My thoughts: A taste of our reality

ByPaul Schneider (op-ed)

Four black teenage boys sit in my car as we pull up to the housing project, home to one of my students. He steps out of the car and heads to his door.

By his fifth step, and for no apparent reason, three police cars race up, lights flashing. Officers immediately surround us, probing my car’s occupants with blinding floodlights, one instantly on the passenger side, another standing at the driver’s door, watching for any movement, and another stationed behind the car.

Flashlights shine on my student, frozen at his doorstep. An officer screams, “Stop right now!” Rapid-fire questions ensue. “How old are you?!” “You look older!” “Whose car is this?” “What’s in the trunk?” “What are you doing here?”

Simultaneously, the officer on the driver’s side, dressed more for a raid in Fallujah than to protect the citizens of Memphis, interrogates me. I calmly explain I’m a teacher at the local middle school, dropping off students after a basketball game. After the questioning, the police tell us to get on our way.

We drive away in tense silence, tough questions bouncing in my head. What if my student walking toward home had run, or worse, made a quick movement? What if a student in the car had decided to say something? Did it matter that the officer questioning me was white, as am I?

What if I weren’t a teacher? What if I were black? Could my student have been just another black kid killed at the hands of the police?
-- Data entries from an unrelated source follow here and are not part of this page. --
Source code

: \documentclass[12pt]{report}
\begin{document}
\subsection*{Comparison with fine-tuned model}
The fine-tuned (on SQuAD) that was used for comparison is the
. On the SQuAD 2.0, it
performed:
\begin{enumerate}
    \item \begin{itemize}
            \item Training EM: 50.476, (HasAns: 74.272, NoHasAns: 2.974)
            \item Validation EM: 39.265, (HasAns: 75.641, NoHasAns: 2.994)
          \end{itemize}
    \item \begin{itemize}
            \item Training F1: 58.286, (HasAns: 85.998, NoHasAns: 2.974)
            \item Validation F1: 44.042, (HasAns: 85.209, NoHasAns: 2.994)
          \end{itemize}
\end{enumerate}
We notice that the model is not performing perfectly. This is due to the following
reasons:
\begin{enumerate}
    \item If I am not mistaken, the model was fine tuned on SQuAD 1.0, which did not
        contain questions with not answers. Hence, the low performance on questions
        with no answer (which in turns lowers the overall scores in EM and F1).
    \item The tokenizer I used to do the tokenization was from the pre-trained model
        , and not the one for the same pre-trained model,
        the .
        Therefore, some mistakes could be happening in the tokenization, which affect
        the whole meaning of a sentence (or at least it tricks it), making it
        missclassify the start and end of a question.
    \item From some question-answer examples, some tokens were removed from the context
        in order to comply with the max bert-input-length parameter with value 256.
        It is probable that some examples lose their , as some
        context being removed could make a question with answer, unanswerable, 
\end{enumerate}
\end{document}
As teachers do when creating daily lesson plans, I start to think from my students’ perspective. I am engulfed by a tidal wave of fear. My fury grows. The realities of my white privilege violently collide with the social consequences of growing up in a poor, inner-city neighborhood.

It felt as if the police stopped us with the intent to intimidate. While my interaction with police has always been positive and safe, it was not so for my students. Some as young as sixth grade have been harassed by police. How would I cope and grapple with this reality every time I walk outside? How do they? I can only imagine the persistent anxiety of mothers of black boys across this country.
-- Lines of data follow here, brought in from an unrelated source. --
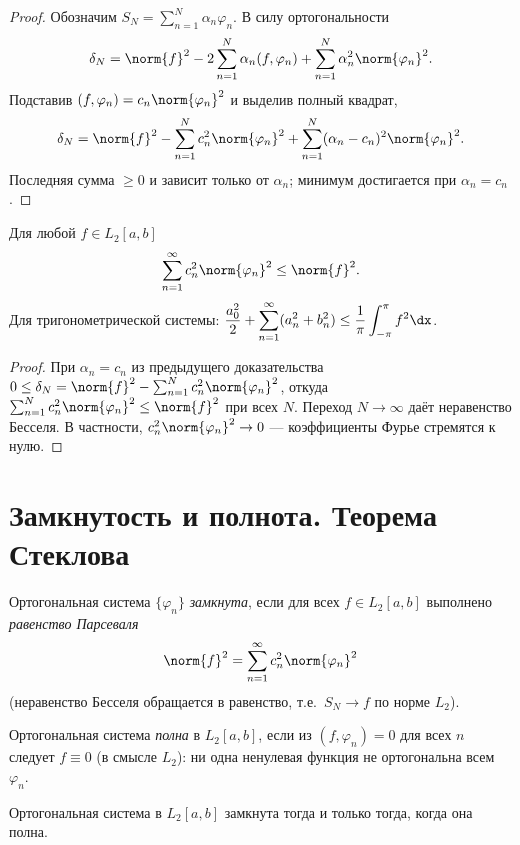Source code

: \begin{proof}
Обозначим $S_N=\sum_{n=1}^N\alpha_n\varphi_n$. В силу ортогональности
\[
  \delta_N=\norm{f}^2-2\sum_{n=1}^N\alpha_n(f,\varphi_n)+\sum_{n=1}^N\alpha_n^2\norm{\varphi_n}^2 .
\]
Подставив $(f,\varphi_n)=c_n\norm{\varphi_n}^2$ и выделив полный квадрат,
\[
  \delta_N=\norm{f}^2-\sum_{n=1}^N c_n^2\norm{\varphi_n}^2
   +\sum_{n=1}^N(\alpha_n-c_n)^2\norm{\varphi_n}^2 .
\]
Последняя сумма $\ge0$ и зависит только от $\alpha_n$; минимум достигается при $\alpha_n=c_n$.
\end{proof}

\begin{theorem}
Для любой $f\in L_2[a,b]$
\[
  \sum_{n=1}^\infty c_n^2\norm{\varphi_n}^2\le\norm{f}^2 .
\]
Для тригонометрической системы:
$\displaystyle\frac{a_0^2}{2}+\sum_{n=1}^\infty(a_n^2+b_n^2)\le\frac1\pi\int_{-\pi}^{\pi}f^2\dx$.
\end{theorem}

\begin{proof}
При $\alpha_n=c_n$ из предыдущего доказательства
$0\le\delta_N=\norm{f}^2-\sum_{n=1}^N c_n^2\norm{\varphi_n}^2$, откуда
$\sum_{n=1}^N c_n^2\norm{\varphi_n}^2\le\norm{f}^2$ при всех $N$. Переход $N\to\infty$ даёт
неравенство Бесселя. В частности, $c_n^2\norm{\varphi_n}^2\to0$ — коэффициенты Фурье стремятся к
нулю.
\end{proof}

\section{Замкнутость и полнота. Теорема Стеклова}

\begin{definition}
Ортогональная система $\{\varphi_n\}$ \emph{замкнута}, если для всех $f\in L_2[a,b]$ выполнено
\emph{равенство Парсеваля}
\[
  \norm{f}^2=\sum_{n=1}^\infty c_n^2\norm{\varphi_n}^2
\]
(неравенство Бесселя обращается в равенство, т.е.\ $S_N\to f$ по норме $L_2$).
\end{definition}

\begin{definition}
Ортогональная система \emph{полна} в $L_2[a,b]$, если из $(f,\varphi_n)=0$ для всех $n$ следует
$f\equiv0$ (в смысле $L_2$): ни одна ненулевая функция не ортогональна всем $\varphi_n$.
\end{definition}

\begin{theorem}
Ортогональная система в $L_2[a,b]$ замкнута тогда и только тогда, когда она полна.
\end{theorem}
“I’m sorry you went through that with me last night,” I say to my student. He reassures me, “It’s cool. This happens to us all the time.”

For me, the encounter was traumatic. For my students, it was just another day.

Regardless of whether the police had justification, this show of force was unnerving. With each police pullover, my students build a wall of hopelessness, each brick containing distrust, apathy and anger. Our black youth are forced to acclimate to injustice.

For our country to rest upon the pillars of justice, equality and opportunity, our most vulnerable citizens must be exonerated from the crimes of what they look like and where they live. We must reconcile blackness and justice.

Justice cannot be based on appearance. It cannot be applied only when convenient. Unfortunately, my students are found guilty of the crime of living in the wrong ZIP code where 50 percent live in poverty and almost 40 percent are out of work.

They are guilty of failing to learn in schools from which only 4 percent graduate prepared for college. They are guilty of being black.

Every day students recite the six words “with liberty and justice for all.” It is our duty to make this pledge ring true.

Paul Schneider teaches eighth-grade history and coaches boys basketball at KIPP Memphis Academy Middle in North Memphis. He previously taught at Bellevue Middle School through Teach For America.